◆ TASK DETAILS:
A faithful copy of the data below is required, leaving out every picture.

>>>>

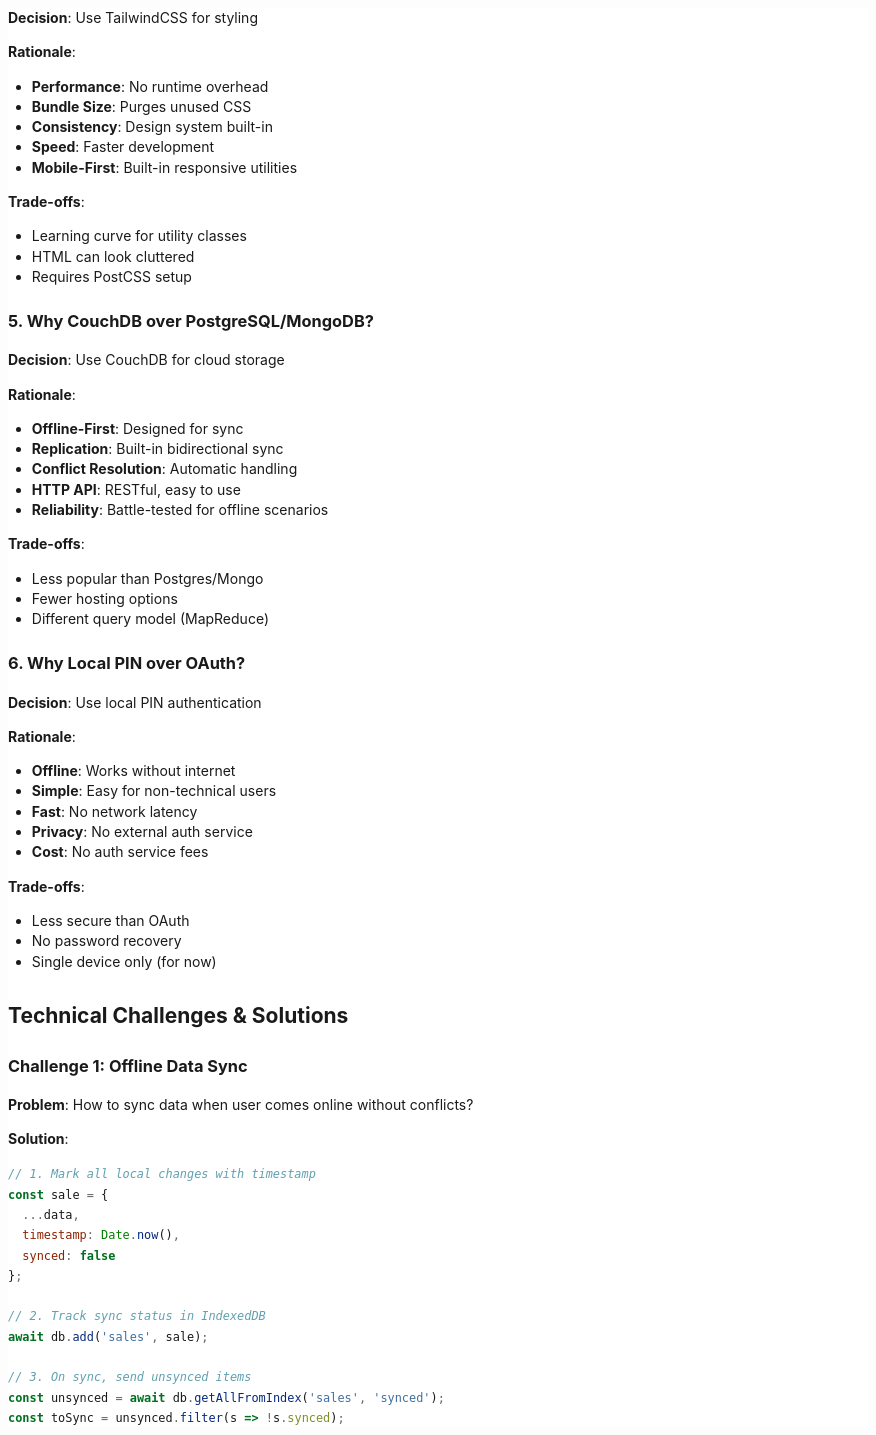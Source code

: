 **Decision**: Use TailwindCSS for styling

**Rationale**:
- **Performance**: No runtime overhead
- **Bundle Size**: Purges unused CSS
- **Consistency**: Design system built-in
- **Speed**: Faster development
- **Mobile-First**: Built-in responsive utilities

**Trade-offs**:
- Learning curve for utility classes
- HTML can look cluttered
- Requires PostCSS setup

### 5. Why CouchDB over PostgreSQL/MongoDB?

**Decision**: Use CouchDB for cloud storage

**Rationale**:
- **Offline-First**: Designed for sync
- **Replication**: Built-in bidirectional sync
- **Conflict Resolution**: Automatic handling
- **HTTP API**: RESTful, easy to use
- **Reliability**: Battle-tested for offline scenarios

**Trade-offs**:
- Less popular than Postgres/Mongo
- Fewer hosting options
- Different query model (MapReduce)

### 6. Why Local PIN over OAuth?

**Decision**: Use local PIN authentication

**Rationale**:
- **Offline**: Works without internet
- **Simple**: Easy for non-technical users
- **Fast**: No network latency
- **Privacy**: No external auth service
- **Cost**: No auth service fees

**Trade-offs**:
- Less secure than OAuth
- No password recovery
- Single device only (for now)

## Technical Challenges & Solutions

### Challenge 1: Offline Data Sync

**Problem**: How to sync data when user comes online without conflicts?

**Solution**:
```javascript
// 1. Mark all local changes with timestamp
const sale = {
  ...data,
  timestamp: Date.now(),
  synced: false
};

// 2. Track sync status in IndexedDB
await db.add('sales', sale);

// 3. On sync, send unsynced items
const unsynced = await db.getAllFromIndex('sales', 'synced');
const toSync = unsynced.filter(s => !s.synced);
```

<<<<

◆ ANSWER FOR THIS EXERCISE:
Source code

: **Decision**: Use TailwindCSS for styling

**Rationale**:
- **Performance**: No runtime overhead
- **Bundle Size**: Purges unused CSS
- **Consistency**: Design system built-in
- **Speed**: Faster development
- **Mobile-First**: Built-in responsive utilities

**Trade-offs**:
- Learning curve for utility classes
- HTML can look cluttered
- Requires PostCSS setup

### 5. Why CouchDB over PostgreSQL/MongoDB?

**Decision**: Use CouchDB for cloud storage

**Rationale**:
- **Offline-First**: Designed for sync
- **Replication**: Built-in bidirectional sync
- **Conflict Resolution**: Automatic handling
- **HTTP API**: RESTful, easy to use
- **Reliability**: Battle-tested for offline scenarios

**Trade-offs**:
- Less popular than Postgres/Mongo
- Fewer hosting options
- Different query model (MapReduce)

### 6. Why Local PIN over OAuth?

**Decision**: Use local PIN authentication

**Rationale**:
- **Offline**: Works without internet
- **Simple**: Easy for non-technical users
- **Fast**: No network latency
- **Privacy**: No external auth service
- **Cost**: No auth service fees

**Trade-offs**:
- Less secure than OAuth
- No password recovery
- Single device only (for now)

## Technical Challenges & Solutions

### Challenge 1: Offline Data Sync

**Problem**: How to sync data when user comes online without conflicts?

**Solution**:
```javascript
// 1. Mark all local changes with timestamp
const sale = {
  ...data,
  timestamp: Date.now(),
  synced: false
};

// 2. Track sync status in IndexedDB
await db.add('sales', sale);

// 3. On sync, send unsynced items
const unsynced = await db.getAllFromIndex('sales', 'synced');
const toSync = unsynced.filter(s => !s.synced);
```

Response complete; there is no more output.